EXERCISE DATA
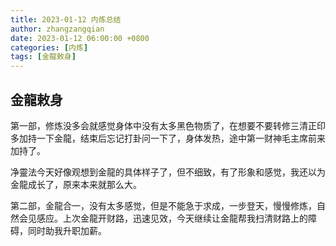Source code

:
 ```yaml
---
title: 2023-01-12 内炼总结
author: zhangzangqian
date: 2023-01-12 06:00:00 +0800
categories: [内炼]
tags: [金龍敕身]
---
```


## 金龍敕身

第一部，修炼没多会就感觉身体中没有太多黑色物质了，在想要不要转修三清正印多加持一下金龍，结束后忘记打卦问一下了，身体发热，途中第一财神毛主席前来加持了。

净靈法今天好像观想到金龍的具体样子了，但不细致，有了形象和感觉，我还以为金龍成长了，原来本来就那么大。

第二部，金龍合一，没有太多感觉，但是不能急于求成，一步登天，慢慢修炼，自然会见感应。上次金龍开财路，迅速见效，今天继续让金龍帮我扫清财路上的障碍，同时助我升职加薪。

WORK TASK
The expected output is the full material above, unaltered, with pictures removed.

ANSWER BOX
Source code

:
 ```yaml
---
title: 2023-01-12 内炼总结
author: zhangzangqian
date: 2023-01-12 06:00:00 +0800
categories: [内炼]
tags: [金龍敕身]
---
```


## 金龍敕身

第一部，修炼没多会就感觉身体中没有太多黑色物质了，在想要不要转修三清正印多加持一下金龍，结束后忘记打卦问一下了，身体发热，途中第一财神毛主席前来加持了。

净靈法今天好像观想到金龍的具体样子了，但不细致，有了形象和感觉，我还以为金龍成长了，原来本来就那么大。

第二部，金龍合一，没有太多感觉，但是不能急于求成，一步登天，慢慢修炼，自然会见感应。上次金龍开财路，迅速见效，今天继续让金龍帮我扫清财路上的障碍，同时助我升职加薪。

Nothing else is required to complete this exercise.